** Opening TASK INPUT block **
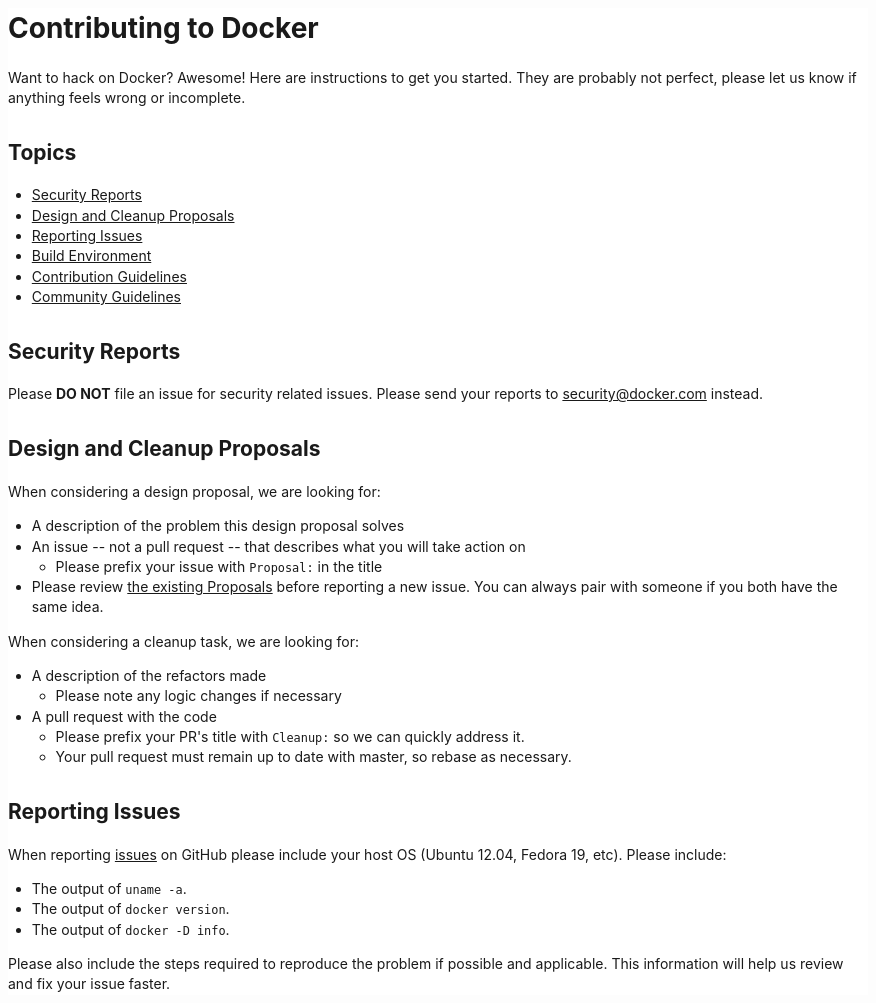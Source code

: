 # Contributing to Docker

Want to hack on Docker? Awesome! Here are instructions to get you
started. They are probably not perfect, please let us know if anything
feels wrong or incomplete.

## Topics

* [Security Reports](#security-reports)
* [Design and Cleanup Proposals](#design-and-cleanup-proposals)
* [Reporting Issues](#reporting-issues)
* [Build Environment](#build-environment)
* [Contribution Guidelines](#contribution-guidelines)
* [Community Guidelines](#docker-community-guidelines)

## Security Reports

Please **DO NOT** file an issue for security related issues. Please send your
reports to [security@docker.com](mailto:security@docker.com) instead.

## Design and Cleanup Proposals

When considering a design proposal, we are looking for:

* A description of the problem this design proposal solves
* An issue -- not a pull request -- that describes what you will take action on
  * Please prefix your issue with `Proposal:` in the title
* Please review [the existing Proposals](https://github.com/docker/docker/issues?direction=asc&labels=Proposal&page=1&sort=created&state=open)
  before reporting a new issue. You can always pair with someone if you both
  have the same idea.

When considering a cleanup task, we are looking for:

* A description of the refactors made
  * Please note any logic changes if necessary
* A pull request with the code
  * Please prefix your PR's title with `Cleanup:` so we can quickly address it.
  * Your pull request must remain up to date with master, so rebase as necessary.

## Reporting Issues

When reporting [issues](https://github.com/docker/docker/issues) on
GitHub please include your host OS (Ubuntu 12.04, Fedora 19, etc).
Please include:

* The output of `uname -a`.
* The output of `docker version`.
* The output of `docker -D info`.

Please also include the steps required to reproduce the problem if
possible and applicable.  This information will help us review and fix
your issue faster.
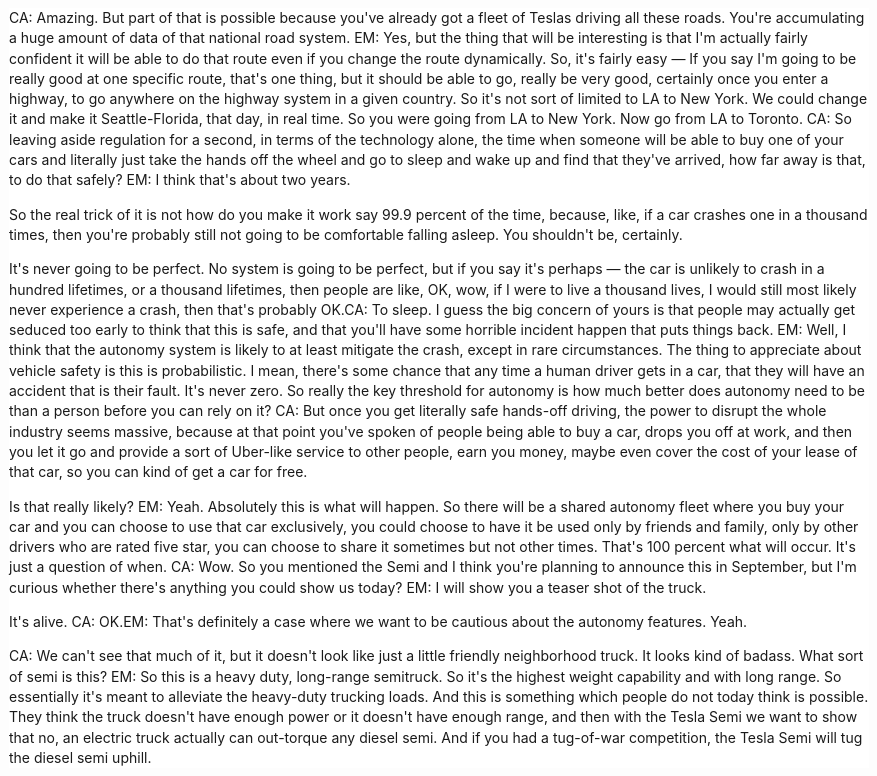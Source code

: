 CA: Amazing. But part of that is possible because you've already got a fleet of Teslas
driving all these roads. You're accumulating a huge amount of data of that national road
system. EM: Yes, but the thing that will be interesting is that I'm actually fairly
confident it will be able to do that route even if you change the route dynamically. So,
it's fairly easy — If you say I'm going to be really good at one specific route, that's
one thing, but it should be able to go, really be very good, certainly once you enter a
highway, to go anywhere on the highway system in a given country. So it's not sort of
limited to LA to New York. We could change it and make it Seattle-Florida, that day, in
real time. So you were going from LA to New York. Now go from LA to Toronto. CA: So leaving
aside regulation for a second, in terms of the technology alone, the time when someone
will be able to buy one of your cars and literally just take the hands off the wheel and
go to sleep and wake up and find that they've arrived, how far away is that, to do that
safely? EM: I think that's about two years.

So the real trick of it is not how do you make it work say 99.9 percent of the time,
because, like, if a car crashes one in a thousand times, then you're probably still not
going to be comfortable falling asleep. You shouldn't be, certainly.

It's never going to be perfect. No system is going to be perfect, but if you say it's
perhaps — the car is unlikely to crash in a hundred lifetimes, or a thousand lifetimes,
then people are like, OK, wow, if I were to live a thousand lives, I would still most
likely never experience a crash, then that's probably OK.CA: To sleep. I guess the big
concern of yours is that people may actually get seduced too early to think that this is
safe, and that you'll have some horrible incident happen that puts things back. EM: Well, I
think that the autonomy system is likely to at least mitigate the crash, except in rare
circumstances. The thing to appreciate about vehicle safety is this is probabilistic. I
mean, there's some chance that any time a human driver gets in a car, that they will have
an accident that is their fault. It's never zero. So really the key threshold for autonomy
is how much better does autonomy need to be than a person before you can rely on it? CA:
But once you get literally safe hands-off driving, the power to disrupt the whole industry
seems massive, because at that point you've spoken of people being able to buy a car,
drops you off at work, and then you let it go and provide a sort of Uber-like service to
other people, earn you money, maybe even cover the cost of your lease of that car, so you
can kind of get a car for free.

Is that really likely? EM: Yeah. Absolutely this is what will happen. So there will be a
shared autonomy fleet where you buy your car and you can choose to use that car
exclusively, you could choose to have it be used only by friends and family, only by other
drivers who are rated five star, you can choose to share it sometimes but not other times.
That's 100 percent what will occur. It's just a question of when. CA: Wow. So you mentioned
the Semi and I think you're planning to announce this in September, but I'm curious
whether there's anything you could show us today? EM: I will show you a teaser shot of the
truck.

It's alive. CA: OK.EM: That's definitely a case where we want to be cautious about the
autonomy features. Yeah.

CA: We can't see that much of it, but it doesn't look like just a little friendly
neighborhood truck. It looks kind of badass. What sort of semi is this? EM: So this is a
heavy duty, long-range semitruck. So it's the highest weight capability and with long
range. So essentially it's meant to alleviate the heavy-duty trucking loads. And this is
something which people do not today think is possible. They think the truck doesn't have
enough power or it doesn't have enough range, and then with the Tesla Semi we want to show
that no, an electric truck actually can out-torque any diesel semi. And if you had a
tug-of-war competition, the Tesla Semi will tug the diesel semi uphill.
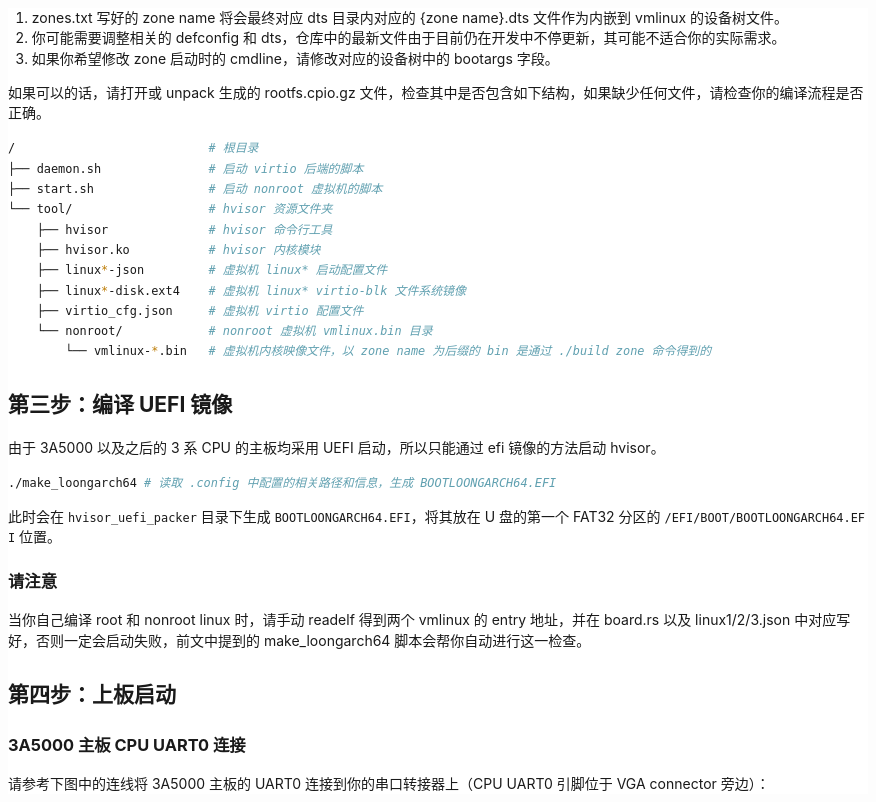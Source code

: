 1. zones.txt 写好的 zone name 将会最终对应 dts 目录内对应的 {zone name}.dts 文件作为内嵌到 vmlinux 的设备树文件。
2. 你可能需要调整相关的 defconfig 和 dts，仓库中的最新文件由于目前仍在开发中不停更新，其可能不适合你的实际需求。
3. 如果你希望修改 zone 启动时的 cmdline，请修改对应的设备树中的 bootargs 字段。

如果可以的话，请打开或 unpack 生成的 rootfs.cpio.gz 文件，检查其中是否包含如下结构，如果缺少任何文件，请检查你的编译流程是否正确。

```bash
/                           # 根目录
├── daemon.sh               # 启动 virtio 后端的脚本
├── start.sh                # 启动 nonroot 虚拟机的脚本
└── tool/                   # hvisor 资源文件夹
    ├── hvisor              # hvisor 命令行工具
    ├── hvisor.ko           # hvisor 内核模块
    ├── linux*-json         # 虚拟机 linux* 启动配置文件
    ├── linux*-disk.ext4    # 虚拟机 linux* virtio-blk 文件系统镜像
    ├── virtio_cfg.json     # 虚拟机 virtio 配置文件
    └── nonroot/            # nonroot 虚拟机 vmlinux.bin 目录
        └── vmlinux-*.bin   # 虚拟机内核映像文件，以 zone name 为后缀的 bin 是通过 ./build zone 命令得到的
```

## 第三步：编译 UEFI 镜像

由于 3A5000 以及之后的 3 系 CPU 的主板均采用 UEFI 启动，所以只能通过 efi 镜像的方法启动 hvisor。

```bash
./make_loongarch64 # 读取 .config 中配置的相关路径和信息，生成 BOOTLOONGARCH64.EFI
```

此时会在 `hvisor_uefi_packer` 目录下生成 `BOOTLOONGARCH64.EFI`，将其放在 U 盘的第一个 FAT32 分区的 `/EFI/BOOT/BOOTLOONGARCH64.EFI` 位置。

<div class="warning">
    <h3>请注意</h3>
    <p> 当你自己编译 root 和 nonroot linux 时，请手动 readelf 得到两个 vmlinux 的 entry 地址，并在 board.rs 以及 linux1/2/3.json 中对应写好，否则一定会启动失败，前文中提到的 make_loongarch64 脚本会帮你自动进行这一检查。</p>
</div>


## 第四步：上板启动

### 3A5000 主板 CPU UART0 连接

请参考下图中的连线将 3A5000 主板的 UART0 连接到你的串口转接器上（CPU UART0 引脚位于 VGA connector 旁边）：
** Closing TASK INPUT block **
## [PROBLEM]
Filter the entries and copy each line with "looking".

## [RESULT OF THE EXERCISE]
When considering a design proposal, we are looking for:
When considering a cleanup task, we are looking for:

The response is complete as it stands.